- Film poster
- Directed by: Ong Kuo Sin
- Written by: Ong Kuo Sin
- Produced by: Mark Lee
- Production companies: Galaxy Entertainment Mm2 Entertainment
- Distributed by: Golden Village Pictures
- Release date: April 18, 2013 (Singapore);
- Running time: 104 minutes
- Country: Singapore
- Languages: Chinese English

= Judgement Day (2013 film) =

Judgement Day () is a 2013 Singaporean comedy-drama disaster film written and directed by Ong Kuo Sin and produced by Mark Lee. Starring an ensemble cast, the film follows various characters from different backgrounds confessing to their wrongdoings and revealing their biggest secrets just 72 hours from what is believed to be "Judgement Day". It was released on April 18, 2013. Judgement Day marks John Cheng's final feature film role before his death on January 21, 2013.

==Plot==
With about 72 hours left to spend before "Judgement Day" supposedly arrives, various individuals start spilling out their greatest secrets.

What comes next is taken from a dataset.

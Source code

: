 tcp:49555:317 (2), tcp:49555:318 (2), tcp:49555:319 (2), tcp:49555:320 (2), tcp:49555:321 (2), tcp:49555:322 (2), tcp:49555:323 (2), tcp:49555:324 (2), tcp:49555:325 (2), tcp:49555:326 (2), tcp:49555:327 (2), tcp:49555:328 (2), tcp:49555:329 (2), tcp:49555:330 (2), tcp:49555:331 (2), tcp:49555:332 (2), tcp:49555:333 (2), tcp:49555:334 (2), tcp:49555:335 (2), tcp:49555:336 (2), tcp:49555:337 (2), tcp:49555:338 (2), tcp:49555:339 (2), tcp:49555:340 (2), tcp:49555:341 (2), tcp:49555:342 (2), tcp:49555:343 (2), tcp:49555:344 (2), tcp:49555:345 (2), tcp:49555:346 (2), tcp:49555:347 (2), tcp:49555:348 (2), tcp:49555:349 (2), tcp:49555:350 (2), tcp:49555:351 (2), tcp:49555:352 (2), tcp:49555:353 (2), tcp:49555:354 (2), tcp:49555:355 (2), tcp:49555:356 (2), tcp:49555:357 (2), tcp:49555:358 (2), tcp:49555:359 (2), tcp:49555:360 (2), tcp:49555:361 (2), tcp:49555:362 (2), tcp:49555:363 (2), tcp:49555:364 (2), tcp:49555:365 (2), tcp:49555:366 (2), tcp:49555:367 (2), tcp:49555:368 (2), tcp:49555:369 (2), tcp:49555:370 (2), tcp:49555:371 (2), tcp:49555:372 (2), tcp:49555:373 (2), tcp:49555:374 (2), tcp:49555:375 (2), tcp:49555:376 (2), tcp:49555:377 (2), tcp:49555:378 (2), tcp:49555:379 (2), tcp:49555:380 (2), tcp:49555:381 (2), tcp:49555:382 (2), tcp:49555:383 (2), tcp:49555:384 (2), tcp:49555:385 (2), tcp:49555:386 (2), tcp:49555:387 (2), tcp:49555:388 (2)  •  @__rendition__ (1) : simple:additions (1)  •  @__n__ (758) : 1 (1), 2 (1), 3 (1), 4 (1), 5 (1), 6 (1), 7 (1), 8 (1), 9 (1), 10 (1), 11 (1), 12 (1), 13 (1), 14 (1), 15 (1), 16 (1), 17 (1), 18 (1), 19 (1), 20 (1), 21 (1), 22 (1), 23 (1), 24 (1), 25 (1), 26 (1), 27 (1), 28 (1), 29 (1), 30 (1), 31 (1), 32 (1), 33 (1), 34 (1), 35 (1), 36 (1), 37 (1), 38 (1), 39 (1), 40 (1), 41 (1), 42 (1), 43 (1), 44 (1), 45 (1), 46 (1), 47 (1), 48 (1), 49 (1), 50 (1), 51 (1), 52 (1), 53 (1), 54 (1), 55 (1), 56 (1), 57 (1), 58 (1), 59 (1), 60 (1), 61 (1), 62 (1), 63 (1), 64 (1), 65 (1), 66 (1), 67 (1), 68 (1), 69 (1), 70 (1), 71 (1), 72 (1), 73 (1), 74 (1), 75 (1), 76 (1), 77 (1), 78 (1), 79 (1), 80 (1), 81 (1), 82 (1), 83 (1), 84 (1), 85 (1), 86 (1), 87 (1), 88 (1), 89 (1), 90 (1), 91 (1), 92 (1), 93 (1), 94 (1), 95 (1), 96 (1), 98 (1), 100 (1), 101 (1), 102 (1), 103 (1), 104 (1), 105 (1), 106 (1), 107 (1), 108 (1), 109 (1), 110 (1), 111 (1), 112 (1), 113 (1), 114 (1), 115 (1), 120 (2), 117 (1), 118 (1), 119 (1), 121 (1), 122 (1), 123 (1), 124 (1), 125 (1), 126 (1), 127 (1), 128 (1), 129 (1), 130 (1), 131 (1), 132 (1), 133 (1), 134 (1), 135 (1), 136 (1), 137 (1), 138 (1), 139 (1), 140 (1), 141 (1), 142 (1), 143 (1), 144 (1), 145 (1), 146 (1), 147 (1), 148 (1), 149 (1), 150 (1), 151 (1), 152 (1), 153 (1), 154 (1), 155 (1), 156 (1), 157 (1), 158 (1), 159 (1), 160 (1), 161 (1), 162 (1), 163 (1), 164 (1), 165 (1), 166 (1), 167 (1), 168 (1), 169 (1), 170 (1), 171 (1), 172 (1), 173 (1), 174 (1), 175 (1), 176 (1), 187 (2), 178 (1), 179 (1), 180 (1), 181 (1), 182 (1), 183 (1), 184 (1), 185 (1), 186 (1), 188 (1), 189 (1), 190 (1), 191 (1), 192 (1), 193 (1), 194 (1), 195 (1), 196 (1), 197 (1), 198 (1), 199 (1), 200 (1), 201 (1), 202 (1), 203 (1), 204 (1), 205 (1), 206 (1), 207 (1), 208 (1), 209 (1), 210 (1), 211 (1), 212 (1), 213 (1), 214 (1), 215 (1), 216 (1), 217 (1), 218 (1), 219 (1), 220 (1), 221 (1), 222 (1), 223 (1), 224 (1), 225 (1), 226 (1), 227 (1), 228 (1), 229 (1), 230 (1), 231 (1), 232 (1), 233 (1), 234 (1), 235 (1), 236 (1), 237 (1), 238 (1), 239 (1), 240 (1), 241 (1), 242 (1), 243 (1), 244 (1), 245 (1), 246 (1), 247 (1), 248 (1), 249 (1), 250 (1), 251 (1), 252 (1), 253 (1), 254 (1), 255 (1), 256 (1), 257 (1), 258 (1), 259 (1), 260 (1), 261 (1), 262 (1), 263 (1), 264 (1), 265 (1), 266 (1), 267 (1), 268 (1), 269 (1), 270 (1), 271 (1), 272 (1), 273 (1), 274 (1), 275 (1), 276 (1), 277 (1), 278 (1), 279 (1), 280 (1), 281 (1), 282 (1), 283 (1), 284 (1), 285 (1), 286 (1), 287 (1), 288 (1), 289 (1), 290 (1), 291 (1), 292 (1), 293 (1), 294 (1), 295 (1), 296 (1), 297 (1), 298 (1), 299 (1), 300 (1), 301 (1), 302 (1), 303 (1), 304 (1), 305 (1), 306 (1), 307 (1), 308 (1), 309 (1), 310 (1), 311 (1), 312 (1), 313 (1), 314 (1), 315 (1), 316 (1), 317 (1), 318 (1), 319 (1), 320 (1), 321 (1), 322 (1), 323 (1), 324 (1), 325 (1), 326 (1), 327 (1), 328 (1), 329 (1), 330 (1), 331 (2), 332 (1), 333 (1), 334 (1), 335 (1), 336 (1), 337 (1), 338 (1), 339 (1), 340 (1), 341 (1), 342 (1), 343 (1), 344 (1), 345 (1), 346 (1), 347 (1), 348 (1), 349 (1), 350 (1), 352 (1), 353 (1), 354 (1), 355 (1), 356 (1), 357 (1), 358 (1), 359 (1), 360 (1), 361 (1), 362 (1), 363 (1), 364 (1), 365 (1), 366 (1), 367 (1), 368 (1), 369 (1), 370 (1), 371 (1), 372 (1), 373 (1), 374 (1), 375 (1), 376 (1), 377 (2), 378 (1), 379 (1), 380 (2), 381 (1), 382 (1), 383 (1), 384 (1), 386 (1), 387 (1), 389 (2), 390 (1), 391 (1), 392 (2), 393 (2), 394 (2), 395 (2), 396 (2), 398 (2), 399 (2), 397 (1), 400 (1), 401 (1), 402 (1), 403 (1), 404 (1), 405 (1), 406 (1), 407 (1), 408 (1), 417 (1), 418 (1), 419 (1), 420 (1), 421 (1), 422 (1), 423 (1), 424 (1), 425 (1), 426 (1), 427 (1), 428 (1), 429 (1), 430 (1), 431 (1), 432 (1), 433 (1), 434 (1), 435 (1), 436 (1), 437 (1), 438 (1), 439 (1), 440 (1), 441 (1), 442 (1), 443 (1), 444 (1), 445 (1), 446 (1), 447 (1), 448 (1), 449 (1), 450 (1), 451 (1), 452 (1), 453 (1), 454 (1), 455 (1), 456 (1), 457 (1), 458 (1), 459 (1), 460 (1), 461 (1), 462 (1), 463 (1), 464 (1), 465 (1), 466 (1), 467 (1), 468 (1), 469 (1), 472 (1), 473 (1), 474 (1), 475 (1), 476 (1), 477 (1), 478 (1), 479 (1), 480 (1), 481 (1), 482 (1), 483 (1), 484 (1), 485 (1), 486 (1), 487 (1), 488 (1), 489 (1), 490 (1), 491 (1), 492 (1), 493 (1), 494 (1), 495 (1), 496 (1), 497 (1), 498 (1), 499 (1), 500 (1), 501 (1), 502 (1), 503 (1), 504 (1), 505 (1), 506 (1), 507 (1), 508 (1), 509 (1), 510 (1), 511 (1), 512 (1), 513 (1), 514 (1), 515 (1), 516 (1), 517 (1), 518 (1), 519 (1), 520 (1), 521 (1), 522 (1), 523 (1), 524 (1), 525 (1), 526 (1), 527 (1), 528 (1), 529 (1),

The film opens with a news report broadcast to Singapore that scientists have discovered a meteorite heading straight for earth and that there was only 72 hours left to live. Upon hearing this, Henry Thia's character tells his family that his last death wish was to become a woman, so he goes for MTF surgery to do this. We then follow the story of how his children are ridiculed in school for having two "mothers". In the end of the 72 hours, we are shown a scene of people at their HDB corridors looking out at the sky, bracing for impact. The meteorite whirls down from space; however, the meteorite burns out into a small stone which hits a boy squarely in the forehead for comedic effect. The people rejoice; however, scientists break the mood and report that another meteorite, which was ten times larger and sure to destroy earth, was coming. The film ends.

==Cast==
- Mark Lee as a police officer.
- Henry Thia as Liu Fu An, a man who decides to change his gender.
- Chua Enlai as Richard
- Rebecca Lim as Rebecca, Richard's girlfriend
- Guo Liang
- Edwin Goh
- Julie Tan as Xiao Lu, a prostitute with AIDS
- Lawrence Wong as Ah Song
- Sebestian Tan as a car salesman.
- Tender Huang as Taiwanese man
- Ko Chia-yen as Li Shuzhen
- John Cheng as medium Uncle Jiu.
- Adrian Pang as Prime Minister Dr Ang

==Release==
The original release date in Singapore was put forth as "May 2013" in an earlier teaser poster; this has since been changed to April 18, 2013.